SAFIRA, Bruna – Aluna do Curso de Licenciatura Pleno em Pedagogia pela Universidade do Estado do Pará – UEPA

De maneira grosseira, a educação popular, basicamente, está ligada a um conjunto de movimentos sociais, cuja bandeira de luta é o acesso à educação (AZEVEDO, 1976). Por este prisma, a educação popular significa um processo de busca de aquisição de conhecimento, ou seja, a educação popular representa um movimento que aspira inclusão escolar.

Outra concepção para se compreender a educação popular é que qualquer educação voltada para o povo era considerada educação popular. Azevedo (1976) diz que esta linha de pensamento teve marco no Brasil colônia, quando a Companhia de Jesus passou a educar índios, negros e mestiços.
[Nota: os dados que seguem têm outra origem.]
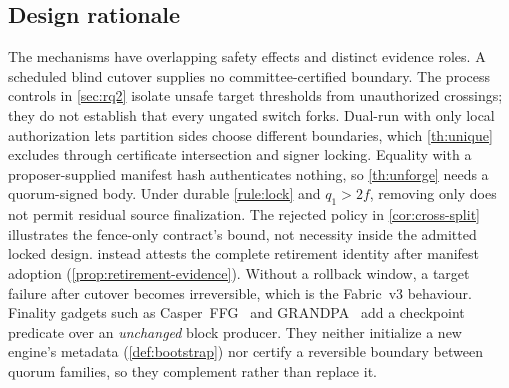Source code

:\subsection{Design rationale}
The mechanisms have overlapping safety effects and distinct evidence roles. A scheduled blind
cutover supplies no committee-certified boundary. The process controls in \cref{sec:rq2} isolate
unsafe target thresholds from unauthorized crossings; they do not establish that every ungated
switch forks. Dual-run with only local authorization lets
partition sides choose different boundaries, which \cref{th:unique} excludes through certificate
intersection and signer locking. Equality with a proposer-supplied manifest hash authenticates
nothing, so \cref{th:unforge} needs a quorum-signed body. Under durable \cref{rule:lock} and
$q_1>2f$, removing only \FenceCert{} does not permit residual source finalization. The rejected
policy in \cref{cor:cross-split} illustrates the fence-only contract's bound, not necessity inside
the admitted locked design. \FenceCert{} instead attests the complete retirement identity after
manifest adoption (\cref{prop:retirement-evidence}). Without a rollback window, a
target failure after cutover becomes irreversible, which is the Fabric~v3 behaviour. Finality gadgets
such as Casper~FFG~\cite{casperffg} and GRANDPA~\cite{grandpa} add a checkpoint predicate over an
\emph{unchanged} block producer. They neither initialize a new engine's metadata
(\cref{def:bootstrap}) nor certify a reversible boundary between quorum families, so they complement
\sage{} rather than replace it.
Com a educação era voltada para estas classes excluídas da educação formal, então este tipo de educação era concebido como popular.

A educação popular, entendida como a busca pelo acesso ao ensino ou, então, uma educação voltada para as classes menos favorecidas se intensificou a partir do século XX, quando as escolas formais passaram a difundir os princípios liberais de igualdade e de justiça. O empresariado brasileiro também apoiou esta reivindicação de “educação para todos”, possibilitando maior acesso a educação básica, pois exigiam maior qualificação da mão de obra nacional, em vista do alto índice de analfabetismo.

Gadotti (1991) desenvolve o conceito de educação popular a relacionando com a busca de melhores condições materiais de vida, visando o bem estar social do povo. Por este aspecto, a educação popular tem conotação de conscientização dos grupos sociais ou comunidades excluídas, o que mostra o aspecto político deste tipo de educação. Esta definição não apenas expõe a divisão, como também indica conflito de duas classes antagônicas: ricos e pobres, inerentes ao sistema capitalista vigente.

Neste último contexto, a educação popular sofre retaliações do sistema. Paulo Ruglus Freire foi um dos primeiros intelectuais a perceber esta tensão de modo tal que, em sua obra “Prática cultural para a liberdade”, este educador apresenta nova responsabilidade para a educação:

A educação deveria, primeiro, transformar o sistema tradicional de ensino e, depois, construir uma proposta para reescrever a prática pedagógica, repensando o sentido político da educação. Contudo, esse processo de transformação deve se dar no contexto coletivo, pois apenas uma pessoa não transforma a sociedade (FREIRE, 1995, p. 39).

Trata-se da educação libertadora da submissão da própria educação formal, elitizada e excludente. Para este pensador, a educação popular libertadora, se bem trabalhada, tem a capacidade para transformar a partir da base, ou seja, na medida em que os excluídos passam a conhecer a reais causas de suas condições de vida, o saber popular se fortalece, podendo resultar na tentativa de transformação da ordem social e política dominante.

Brandão (1984, p. 103) corrobora com o mesmo pensamento de educação popular de Paulo Freire, através da seguinte assertiva: “A educação através da qual ele, o sujeito, não se vê apenas como um anônimo sujeito da cultura brasileira, mas é uma educação que coloca o ‘sujeito coletivo’ como agente de transformação da história e da cultura do país”.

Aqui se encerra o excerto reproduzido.